Acquire/release semantics with non-temporal stores on x64
Asked Answered
N

1

18

I have something like:

if (f = acquire_load() == ) {
   ... use Foo
}

and:

auto f = new Foo();
release_store(f)

You could easily imagine an implementation of acquire_load and release_store that uses atomic with load(memory_order_acquire) and store(memory_order_release). But now what if release_store is implemented with _mm_stream_si64, a non-temporal write, which is not ordered with respect to other stores on x64? How to get the same semantics?

I think the following is the minimum required:

atomic<Foo*> gFoo;

Foo* acquire_load() {
    return gFoo.load(memory_order_relaxed);
}

void release_store(Foo* f) {
   _mm_stream_si64(*(Foo**)&gFoo, f);
}

And use it as so:

// thread 1
if (f = acquire_load() == ) {
   _mm_lfence(); 
   ... use Foo
}

and:

// thread 2
auto f = new Foo();
_mm_sfence(); // ensures Foo is constructed by the time f is published to gFoo
release_store(f)

Is that correct? I'm pretty sure the sfence is absolutely required here. But what about the lfence? Is it required or would a simple compiler barrier be enough for x64? e.g. asm volatile("": : :"memory"). According the the x86 memory model, loads are not re-ordered with other loads. So to my understanding, acquire_load() must happen before any load inside the if statement, as long as there's a compiler barrier.

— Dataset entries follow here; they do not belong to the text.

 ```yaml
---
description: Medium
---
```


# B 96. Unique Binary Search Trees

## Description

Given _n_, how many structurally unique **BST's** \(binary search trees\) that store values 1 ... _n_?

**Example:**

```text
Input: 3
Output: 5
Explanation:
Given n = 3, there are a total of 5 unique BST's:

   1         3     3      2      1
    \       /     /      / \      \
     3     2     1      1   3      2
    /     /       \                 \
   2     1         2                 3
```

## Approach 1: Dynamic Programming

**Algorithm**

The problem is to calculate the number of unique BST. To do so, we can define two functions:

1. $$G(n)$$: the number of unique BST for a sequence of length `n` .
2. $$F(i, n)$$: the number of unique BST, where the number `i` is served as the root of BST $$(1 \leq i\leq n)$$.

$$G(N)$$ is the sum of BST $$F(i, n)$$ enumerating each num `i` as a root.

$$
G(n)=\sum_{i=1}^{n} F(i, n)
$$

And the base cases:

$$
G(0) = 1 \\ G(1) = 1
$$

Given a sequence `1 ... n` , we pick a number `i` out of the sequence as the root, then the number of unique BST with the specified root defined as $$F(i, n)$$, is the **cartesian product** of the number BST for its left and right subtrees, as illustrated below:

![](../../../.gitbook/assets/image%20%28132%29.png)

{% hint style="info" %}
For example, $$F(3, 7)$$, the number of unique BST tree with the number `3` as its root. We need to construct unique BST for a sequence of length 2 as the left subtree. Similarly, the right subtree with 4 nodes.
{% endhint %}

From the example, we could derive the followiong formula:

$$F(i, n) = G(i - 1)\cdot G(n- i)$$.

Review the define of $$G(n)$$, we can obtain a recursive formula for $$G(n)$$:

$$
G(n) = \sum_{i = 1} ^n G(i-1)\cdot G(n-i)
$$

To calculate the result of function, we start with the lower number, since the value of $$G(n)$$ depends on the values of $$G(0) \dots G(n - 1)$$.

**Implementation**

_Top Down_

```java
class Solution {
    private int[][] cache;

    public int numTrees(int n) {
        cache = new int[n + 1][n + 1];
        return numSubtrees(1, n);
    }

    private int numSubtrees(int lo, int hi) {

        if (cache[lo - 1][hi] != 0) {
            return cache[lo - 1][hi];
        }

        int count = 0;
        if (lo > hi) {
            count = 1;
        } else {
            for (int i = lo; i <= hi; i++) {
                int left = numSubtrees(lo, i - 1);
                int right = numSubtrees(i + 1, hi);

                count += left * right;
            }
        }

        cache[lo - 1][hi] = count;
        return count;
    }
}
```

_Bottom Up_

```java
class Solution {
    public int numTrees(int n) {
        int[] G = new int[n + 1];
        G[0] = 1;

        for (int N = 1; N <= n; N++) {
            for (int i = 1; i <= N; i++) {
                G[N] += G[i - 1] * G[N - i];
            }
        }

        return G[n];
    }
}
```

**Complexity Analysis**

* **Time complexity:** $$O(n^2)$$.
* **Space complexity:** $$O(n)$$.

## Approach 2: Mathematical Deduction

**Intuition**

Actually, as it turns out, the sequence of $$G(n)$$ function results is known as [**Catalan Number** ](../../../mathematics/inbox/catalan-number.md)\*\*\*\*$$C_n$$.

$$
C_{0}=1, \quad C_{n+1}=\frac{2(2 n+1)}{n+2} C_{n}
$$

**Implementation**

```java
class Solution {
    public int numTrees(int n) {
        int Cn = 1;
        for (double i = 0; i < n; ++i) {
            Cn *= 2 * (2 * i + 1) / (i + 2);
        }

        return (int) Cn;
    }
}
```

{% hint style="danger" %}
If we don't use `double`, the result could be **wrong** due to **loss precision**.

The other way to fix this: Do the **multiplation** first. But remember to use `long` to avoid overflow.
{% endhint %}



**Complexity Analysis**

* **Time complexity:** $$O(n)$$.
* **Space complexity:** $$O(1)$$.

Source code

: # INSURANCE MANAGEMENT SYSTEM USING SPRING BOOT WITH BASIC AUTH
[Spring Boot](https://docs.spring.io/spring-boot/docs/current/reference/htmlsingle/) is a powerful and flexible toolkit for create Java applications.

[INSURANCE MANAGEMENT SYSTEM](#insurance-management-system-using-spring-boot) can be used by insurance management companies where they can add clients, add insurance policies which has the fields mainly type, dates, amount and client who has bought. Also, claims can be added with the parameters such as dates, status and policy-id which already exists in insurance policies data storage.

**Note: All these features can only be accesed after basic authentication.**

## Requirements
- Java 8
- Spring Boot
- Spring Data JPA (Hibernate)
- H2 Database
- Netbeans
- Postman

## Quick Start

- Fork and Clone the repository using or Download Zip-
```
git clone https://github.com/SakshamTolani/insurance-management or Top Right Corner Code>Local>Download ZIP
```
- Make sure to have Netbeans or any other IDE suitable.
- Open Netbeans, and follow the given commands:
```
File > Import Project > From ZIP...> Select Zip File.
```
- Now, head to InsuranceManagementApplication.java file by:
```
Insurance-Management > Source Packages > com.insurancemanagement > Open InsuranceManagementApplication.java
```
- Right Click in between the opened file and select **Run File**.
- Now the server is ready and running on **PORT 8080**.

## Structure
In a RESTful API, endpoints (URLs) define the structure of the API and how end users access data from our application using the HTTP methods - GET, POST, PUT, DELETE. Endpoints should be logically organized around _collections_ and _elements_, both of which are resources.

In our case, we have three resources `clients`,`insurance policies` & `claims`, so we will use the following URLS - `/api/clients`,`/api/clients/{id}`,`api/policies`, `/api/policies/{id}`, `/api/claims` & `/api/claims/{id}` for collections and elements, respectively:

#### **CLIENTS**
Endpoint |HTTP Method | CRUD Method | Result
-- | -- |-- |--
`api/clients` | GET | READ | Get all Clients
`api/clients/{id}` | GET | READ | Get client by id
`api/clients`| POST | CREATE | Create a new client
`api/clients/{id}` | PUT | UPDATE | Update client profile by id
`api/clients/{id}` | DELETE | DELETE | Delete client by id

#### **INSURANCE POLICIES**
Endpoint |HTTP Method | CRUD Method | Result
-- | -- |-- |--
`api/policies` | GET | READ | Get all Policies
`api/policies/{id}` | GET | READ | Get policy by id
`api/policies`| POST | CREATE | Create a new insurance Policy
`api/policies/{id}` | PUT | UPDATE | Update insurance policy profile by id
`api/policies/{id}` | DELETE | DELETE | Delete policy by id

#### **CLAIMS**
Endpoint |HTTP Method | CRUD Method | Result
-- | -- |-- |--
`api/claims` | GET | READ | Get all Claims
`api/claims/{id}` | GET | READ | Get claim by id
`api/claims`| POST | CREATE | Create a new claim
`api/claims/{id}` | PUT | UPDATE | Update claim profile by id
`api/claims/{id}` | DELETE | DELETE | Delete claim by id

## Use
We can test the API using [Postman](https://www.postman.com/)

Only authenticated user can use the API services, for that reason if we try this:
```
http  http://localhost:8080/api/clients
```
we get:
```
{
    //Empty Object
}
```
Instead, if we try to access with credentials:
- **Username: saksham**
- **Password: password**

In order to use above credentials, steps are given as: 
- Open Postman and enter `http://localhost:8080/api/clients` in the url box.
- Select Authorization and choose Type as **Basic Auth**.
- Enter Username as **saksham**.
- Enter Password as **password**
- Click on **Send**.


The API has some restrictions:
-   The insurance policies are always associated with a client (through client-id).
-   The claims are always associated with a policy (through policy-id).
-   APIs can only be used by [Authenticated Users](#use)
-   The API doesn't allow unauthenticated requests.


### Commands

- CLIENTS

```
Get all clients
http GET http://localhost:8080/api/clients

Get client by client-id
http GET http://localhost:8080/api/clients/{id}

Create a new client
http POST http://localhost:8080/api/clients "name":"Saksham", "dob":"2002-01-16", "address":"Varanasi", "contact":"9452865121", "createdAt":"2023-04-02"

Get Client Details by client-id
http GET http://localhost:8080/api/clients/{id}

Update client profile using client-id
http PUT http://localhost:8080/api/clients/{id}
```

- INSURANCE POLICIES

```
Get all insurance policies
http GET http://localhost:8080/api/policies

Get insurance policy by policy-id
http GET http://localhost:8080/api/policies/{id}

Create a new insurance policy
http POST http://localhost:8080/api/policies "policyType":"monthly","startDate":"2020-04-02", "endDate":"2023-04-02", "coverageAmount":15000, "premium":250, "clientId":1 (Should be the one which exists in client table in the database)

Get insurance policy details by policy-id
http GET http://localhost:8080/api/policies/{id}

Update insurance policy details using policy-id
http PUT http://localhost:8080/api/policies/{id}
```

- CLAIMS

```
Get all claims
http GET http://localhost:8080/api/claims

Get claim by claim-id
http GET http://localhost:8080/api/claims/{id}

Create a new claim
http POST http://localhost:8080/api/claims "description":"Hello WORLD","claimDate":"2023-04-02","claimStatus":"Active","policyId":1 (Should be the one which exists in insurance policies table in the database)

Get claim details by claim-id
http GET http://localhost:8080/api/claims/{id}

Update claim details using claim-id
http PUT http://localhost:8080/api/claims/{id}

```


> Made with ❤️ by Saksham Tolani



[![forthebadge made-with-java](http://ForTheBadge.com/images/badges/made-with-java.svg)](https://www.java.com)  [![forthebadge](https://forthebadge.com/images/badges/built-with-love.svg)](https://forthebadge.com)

Nanice answered 19/2, 2016 at 23:21 Comment(17)
Btw, none of the SIMD load/stores (even when aligned) guarantee atomicity.Forceful
@Forceful _mm_stream_si64 generates the movnti instruction, which while being sse2, is a 64bit store. There's a 32bit one as well. They must guarantee atomicity - there's almost no sane CPU architecture for a 64bit CPU where they wouldn't.Nanice
The 32/64-bit load/stores are atomic on x86/x64 respectively (when aligned). But loads/stores on entire SIMD registers are not. That's because many processors don't have full width load/stores. (i.e. Early AMD x64 chips only had 64-bit widths. And Sandy Bridge only has 128-bit wide load/store while supporting 256-bit SIMD.)Forceful
Which is true, but irrelevant since these are not SIMD instructions.Nanice
Oh, you're right. My bad, when I saw the _mm_stream stuff, I automatically assumed they were full width SIMD stores. Sorry.Forceful
You 're asking about lfence but the code has sfence - which one did you mean?Whiteley
@Whiteley it has both fencesNanice
If you're worried about visibility of f after construction, you probably want a fence, or barrier, between ctor and assignment to f. Putting the barrier after the store is like tieing the horses behind the carriage.Narcotism
@BitWhistler: The concern is for the visibility of *f, given that f is visible.Manella
To my understanding a barrier would be enough. Unrelated: Have you ever seen a return value assigned before stores in the function called? (even if inlined)Narcotism
@BitWhistler right, that's where the sfance is, between ctor and assignment to gFoo.Nanice
Thanks @EOF. Maybe I'm reading ensures Foo is constructed by the time f is visible incorrectly. Either way, a barrier should be enough, IMO. AFAIK fences are needed only for cross-cpu effects. Writes from a single will keep order.Narcotism
@BitWhistler: The question, as I understand it, is not whether an explicit (release/acquire/full)-barrier is sufficient (it is), but rather whether the normal x86 TSO is sufficient (in which case acquire-release semantics require no fences at all) for non-temporal loads/stores (it is not, however the next question is how to know which functions will will need explicit fences, given that you don't know which functions use non-temporal loads/stores).Manella
Ahhh... you're storing to global... not seeing right at that hour... gnight:)Narcotism
I believe the lfence is required only if your "use f..." is using nt loads. @EOF, I believe that to be sane, library functions that use nt stores wash them down with sfence. You can verify with the impl of a modern memsetNarcotism
@BitWhistler: The NT load instruction apparently doesn't change memory ordering semantics.Quebec
@jrh: C11 has an equivalent stdatomic with the same memory_order_acquire and so on. The actual syntax isn't relevant to what the OP is asking about, which is how x86 NT stores interact with C11 / C++11 memory ordering semantics. You could write equivalent code in C, just with different syntax. Still, there are only room for 5 tags, and stdatomic is probably more important to have than c.Quebec
Q
7

I might be wrong about some things in this answer (proof-reading welcome from people that know this stuff!). It's based on reading the docs and Jeff Preshing's blog, not actual recent experience or testing.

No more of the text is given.